Gradient-based Monte Carlo algorithms are useful tools for sampling posterior distributions. Similar to gradient descent algorithms, gradient-based Monte Carlo generates posterior samples iteratively using the gradient of log-likelihood.
Langevin dynamics (LD) and Hamiltonian Monte Carlo (HMC) (Duane et al., 1987; Neal et al., 2011) are two important examples of gradient-based Monte Carlo sampling algorithms that are widely used in Bayesian inference. Since calculating likelihood on large datasets is expensive, people use stochastic gradients (Robbins and Monro, 1951) in place of full gradient, and have, for both Langevin dynamics and Hamiltonian Monte Carlo, developed their stochastic gradient counterparts(Welling and Teh, 2011; Chen et al., 2014)
. Stochastic gradient Hamiltonian Monte Carlo (SGHMC) usually converges faster than stochastic gradient Langevin dynamics (SGLD) in practical machine learning tasks like covariance estimation of bivariate Gaussian and Bayesian neural networks for classification on MNIST dataset, as demonstrated in(Welling and Teh, 2011). Similar phenomenon was also observed in (Chen et al., 2015) where SGHMC and SGLD were compared on both synthetic and real-world datasets. Intuitively speaking, comparing against SGLD, SGHMC has a momentum term that may enable it to explore the parameter space of posterior distribution much faster when the gradient of log-likelihood becomes smaller.
Very recently, Dubey et al. (2016) borrowed the standard variance reduction techniques from the stochastic optimization literature (Johnson and Zhang, 2013; Defazio et al., 2014) and applied them on SGLD to obtain two variance-reduced SGLD algorithms (called SAGA-LD and SVRG-LD) with improved theoretical results and practical performance. Because of the superiority of SGHMC over SGLD in terms of convergence rate in a wide range of machine learning tasks, it would be a natural question whether such variance reduction techniques can be applied on SGHMC to achieve better results than variance-reduced SGLD. The challenge is that SGHMC is more complicated than SGLD, i.e., the extra momentum term (try to explore faster) and friction term (control the noise caused by SGHMC from HMC) in SGHMC. Note that the friction term in SGHMC is inherently different than SGLD since LD itself already has noise so it can be directly extended to SGLD, while HMC itself is deterministic. To the best of our knowledge, there is even no existing work to prove that SGHMC is better than SGLD. So in this paper we need to give some new approaches and insights in our analysis to prove that variance-reduced SGHMC is better than variance-reduced SGLD due to the existence of momentum term and friction term.
1.1 Our contribution
We propose two variance-reduced versions of Hamiltonian Monte Carlo algorithms (called SVRG-HMC and SAGA-HMC) using the standard approaches from (Johnson and Zhang, 2013; Defazio et al., 2014). Compared with SVRG/SAGA-LD (Dubey et al., 2016), our algorithms guarantee improved theoretical convergence results due to the extra momentum term in HMC (see Corollary 3).
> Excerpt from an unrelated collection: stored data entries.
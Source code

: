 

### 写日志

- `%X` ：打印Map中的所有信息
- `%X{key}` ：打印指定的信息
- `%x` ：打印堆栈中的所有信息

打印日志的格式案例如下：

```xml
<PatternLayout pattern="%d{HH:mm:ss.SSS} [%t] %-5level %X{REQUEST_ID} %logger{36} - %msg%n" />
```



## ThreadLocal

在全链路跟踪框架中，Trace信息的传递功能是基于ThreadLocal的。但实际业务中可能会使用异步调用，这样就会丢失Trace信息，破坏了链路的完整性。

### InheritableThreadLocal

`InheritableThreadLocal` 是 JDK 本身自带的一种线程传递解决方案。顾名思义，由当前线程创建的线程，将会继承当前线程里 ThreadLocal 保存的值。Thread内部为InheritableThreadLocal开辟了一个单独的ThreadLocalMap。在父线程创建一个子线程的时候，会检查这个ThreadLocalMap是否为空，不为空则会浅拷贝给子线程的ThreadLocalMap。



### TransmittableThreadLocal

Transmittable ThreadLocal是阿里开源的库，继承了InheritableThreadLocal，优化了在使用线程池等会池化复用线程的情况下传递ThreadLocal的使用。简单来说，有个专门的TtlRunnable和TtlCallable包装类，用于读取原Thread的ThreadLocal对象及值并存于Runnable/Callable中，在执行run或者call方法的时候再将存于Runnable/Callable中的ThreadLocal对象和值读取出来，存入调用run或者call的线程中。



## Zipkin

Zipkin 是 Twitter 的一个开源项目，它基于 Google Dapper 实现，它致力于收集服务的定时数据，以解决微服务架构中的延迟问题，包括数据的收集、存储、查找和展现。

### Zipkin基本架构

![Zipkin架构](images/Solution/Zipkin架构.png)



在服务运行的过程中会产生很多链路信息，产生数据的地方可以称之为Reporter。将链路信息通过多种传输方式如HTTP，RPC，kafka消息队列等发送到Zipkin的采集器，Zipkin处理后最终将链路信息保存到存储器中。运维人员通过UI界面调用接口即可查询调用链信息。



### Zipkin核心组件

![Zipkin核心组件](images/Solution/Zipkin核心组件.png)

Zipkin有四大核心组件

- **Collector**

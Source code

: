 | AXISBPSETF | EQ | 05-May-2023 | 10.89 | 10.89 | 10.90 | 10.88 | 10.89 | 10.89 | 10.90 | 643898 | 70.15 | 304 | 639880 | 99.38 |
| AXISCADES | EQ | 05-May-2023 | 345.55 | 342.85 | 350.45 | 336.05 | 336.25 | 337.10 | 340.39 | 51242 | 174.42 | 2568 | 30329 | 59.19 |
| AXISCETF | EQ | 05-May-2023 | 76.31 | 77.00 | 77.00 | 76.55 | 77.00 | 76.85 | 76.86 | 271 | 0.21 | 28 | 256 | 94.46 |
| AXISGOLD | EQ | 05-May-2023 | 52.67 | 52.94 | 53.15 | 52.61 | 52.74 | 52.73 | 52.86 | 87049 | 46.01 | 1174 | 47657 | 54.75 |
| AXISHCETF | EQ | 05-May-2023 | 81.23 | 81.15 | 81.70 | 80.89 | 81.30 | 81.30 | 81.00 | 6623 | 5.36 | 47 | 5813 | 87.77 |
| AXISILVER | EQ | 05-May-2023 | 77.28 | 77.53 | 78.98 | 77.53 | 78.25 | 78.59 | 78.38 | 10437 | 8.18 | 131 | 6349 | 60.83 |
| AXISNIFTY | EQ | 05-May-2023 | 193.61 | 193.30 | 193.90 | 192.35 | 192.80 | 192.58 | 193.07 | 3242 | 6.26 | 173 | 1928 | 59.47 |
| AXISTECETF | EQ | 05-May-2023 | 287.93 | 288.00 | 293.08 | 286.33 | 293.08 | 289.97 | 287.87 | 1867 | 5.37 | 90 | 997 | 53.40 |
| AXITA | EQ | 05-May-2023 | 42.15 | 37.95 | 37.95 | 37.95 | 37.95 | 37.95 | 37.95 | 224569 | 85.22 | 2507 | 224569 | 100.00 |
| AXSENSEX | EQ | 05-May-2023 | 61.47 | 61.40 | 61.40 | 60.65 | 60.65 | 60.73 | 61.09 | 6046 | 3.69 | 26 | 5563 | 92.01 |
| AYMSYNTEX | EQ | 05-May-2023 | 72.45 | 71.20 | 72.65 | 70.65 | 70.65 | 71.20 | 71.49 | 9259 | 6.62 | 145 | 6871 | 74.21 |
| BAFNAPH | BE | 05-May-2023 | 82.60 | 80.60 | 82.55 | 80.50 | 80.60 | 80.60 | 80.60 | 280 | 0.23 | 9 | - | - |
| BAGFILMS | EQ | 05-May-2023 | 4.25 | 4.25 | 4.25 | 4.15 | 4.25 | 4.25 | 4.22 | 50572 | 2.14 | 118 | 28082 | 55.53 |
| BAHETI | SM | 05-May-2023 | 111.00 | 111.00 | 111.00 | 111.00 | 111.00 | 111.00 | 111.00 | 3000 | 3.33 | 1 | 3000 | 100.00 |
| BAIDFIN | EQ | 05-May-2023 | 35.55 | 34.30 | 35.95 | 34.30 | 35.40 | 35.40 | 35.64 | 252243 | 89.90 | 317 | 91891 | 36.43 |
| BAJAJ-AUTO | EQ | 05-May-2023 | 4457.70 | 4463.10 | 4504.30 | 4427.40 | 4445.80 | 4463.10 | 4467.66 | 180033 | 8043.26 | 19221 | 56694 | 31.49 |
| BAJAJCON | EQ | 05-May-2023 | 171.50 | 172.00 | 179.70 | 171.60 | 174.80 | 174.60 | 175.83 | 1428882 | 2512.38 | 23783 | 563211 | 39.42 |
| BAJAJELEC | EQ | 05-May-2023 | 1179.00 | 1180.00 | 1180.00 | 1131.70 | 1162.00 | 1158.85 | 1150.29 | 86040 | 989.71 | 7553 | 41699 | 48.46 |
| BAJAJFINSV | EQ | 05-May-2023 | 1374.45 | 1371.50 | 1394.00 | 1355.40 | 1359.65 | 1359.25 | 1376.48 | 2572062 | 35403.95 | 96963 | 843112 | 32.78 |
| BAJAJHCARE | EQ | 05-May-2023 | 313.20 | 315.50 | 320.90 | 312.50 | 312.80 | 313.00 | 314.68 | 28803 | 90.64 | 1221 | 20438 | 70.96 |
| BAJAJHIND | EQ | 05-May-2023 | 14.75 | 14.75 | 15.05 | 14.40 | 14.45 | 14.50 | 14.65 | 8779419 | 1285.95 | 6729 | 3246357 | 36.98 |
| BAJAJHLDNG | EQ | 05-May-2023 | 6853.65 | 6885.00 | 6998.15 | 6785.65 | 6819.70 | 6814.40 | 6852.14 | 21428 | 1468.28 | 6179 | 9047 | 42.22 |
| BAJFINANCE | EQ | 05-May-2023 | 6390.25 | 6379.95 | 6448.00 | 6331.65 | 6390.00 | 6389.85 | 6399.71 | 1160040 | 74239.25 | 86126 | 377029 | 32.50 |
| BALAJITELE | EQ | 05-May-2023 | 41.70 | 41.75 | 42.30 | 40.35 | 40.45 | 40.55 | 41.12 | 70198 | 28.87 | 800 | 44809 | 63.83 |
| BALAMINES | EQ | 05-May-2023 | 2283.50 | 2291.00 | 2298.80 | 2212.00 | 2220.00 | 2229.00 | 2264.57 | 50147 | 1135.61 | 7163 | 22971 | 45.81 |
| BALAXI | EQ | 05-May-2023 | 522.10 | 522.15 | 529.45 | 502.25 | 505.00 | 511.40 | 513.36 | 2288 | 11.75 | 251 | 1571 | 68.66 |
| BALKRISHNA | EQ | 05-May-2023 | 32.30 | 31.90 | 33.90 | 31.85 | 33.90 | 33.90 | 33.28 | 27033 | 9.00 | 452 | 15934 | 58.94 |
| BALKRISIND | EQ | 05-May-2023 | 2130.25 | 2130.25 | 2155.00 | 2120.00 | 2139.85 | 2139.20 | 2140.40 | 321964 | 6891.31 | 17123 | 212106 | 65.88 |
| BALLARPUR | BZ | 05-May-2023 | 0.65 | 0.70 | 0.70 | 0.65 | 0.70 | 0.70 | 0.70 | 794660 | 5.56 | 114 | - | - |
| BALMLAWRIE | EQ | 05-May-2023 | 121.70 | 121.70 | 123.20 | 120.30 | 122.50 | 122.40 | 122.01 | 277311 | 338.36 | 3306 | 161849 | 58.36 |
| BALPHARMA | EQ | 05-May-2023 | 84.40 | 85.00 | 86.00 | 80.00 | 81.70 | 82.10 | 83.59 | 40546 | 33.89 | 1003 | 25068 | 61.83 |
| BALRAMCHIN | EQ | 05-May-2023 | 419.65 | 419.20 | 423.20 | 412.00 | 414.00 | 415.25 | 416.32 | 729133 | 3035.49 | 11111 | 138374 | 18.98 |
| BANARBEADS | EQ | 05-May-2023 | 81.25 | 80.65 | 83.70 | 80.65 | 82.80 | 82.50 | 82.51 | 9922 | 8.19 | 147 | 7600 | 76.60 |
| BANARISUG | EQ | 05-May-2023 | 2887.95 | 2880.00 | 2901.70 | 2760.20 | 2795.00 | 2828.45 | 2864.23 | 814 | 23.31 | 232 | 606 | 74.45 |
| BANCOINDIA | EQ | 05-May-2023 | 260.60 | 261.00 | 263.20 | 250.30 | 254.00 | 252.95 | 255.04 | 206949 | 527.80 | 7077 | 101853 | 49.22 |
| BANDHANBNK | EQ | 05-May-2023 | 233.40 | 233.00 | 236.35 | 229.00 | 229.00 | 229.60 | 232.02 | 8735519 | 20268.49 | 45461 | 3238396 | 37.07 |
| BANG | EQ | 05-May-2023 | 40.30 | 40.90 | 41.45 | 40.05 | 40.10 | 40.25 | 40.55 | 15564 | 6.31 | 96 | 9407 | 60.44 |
Moreover, we combine the proposed SVRG/SAGA-HMC algorithms with the symmetric splitting scheme (Chen et al., 2015; Leimkuhler and Shang, 2016) to extend them to 2nd-order integrators, which further improve the dependency on step size (see the difference between Theorem 2 and 5). We denote these two algorithms as SVRG2nd-HMC and SAGA2nd-HMC.
Finally, we evaluate our algorithms on real-world datasets and compare them with SVRG/SAGA-LD (Dubey et al., 2016); as it turns out, our algorithms converge markedly faster than the benchmarks (vanilla SGHMC and SVRG/SAGA-LD).
1.2 Related work
Langevin dynamics and Hamiltonian Monte Carlo are two important sampling algorithms that are widely used in Bayesian inference. Many literatures studied how to develop the variants of them to achieve improved performance, especially for scalability for large datasets. Welling and Teh (2011) started this direction with the notable work stochastic gradient Langevin dynamics (SGLD). Ahn et al. (2012) proposed a modification to SGLD reminiscent of Fisher scoring to better estimate the gradient noise variance, with lower classification error rates on HHP dataset and MNIST dataset. Chen et al. (2014) developed the stochastic gradient version of HMC (SGHMC), with a quite nontrivial approach different from SGLD. Ding et al. (2014) further improved SGHMC by a new dynamics to better control the gradient noise, and the proposed stochastic gradient Nosé-Hoover thermostats (SGNHT) outperforms SGHMC on MNIST dataset.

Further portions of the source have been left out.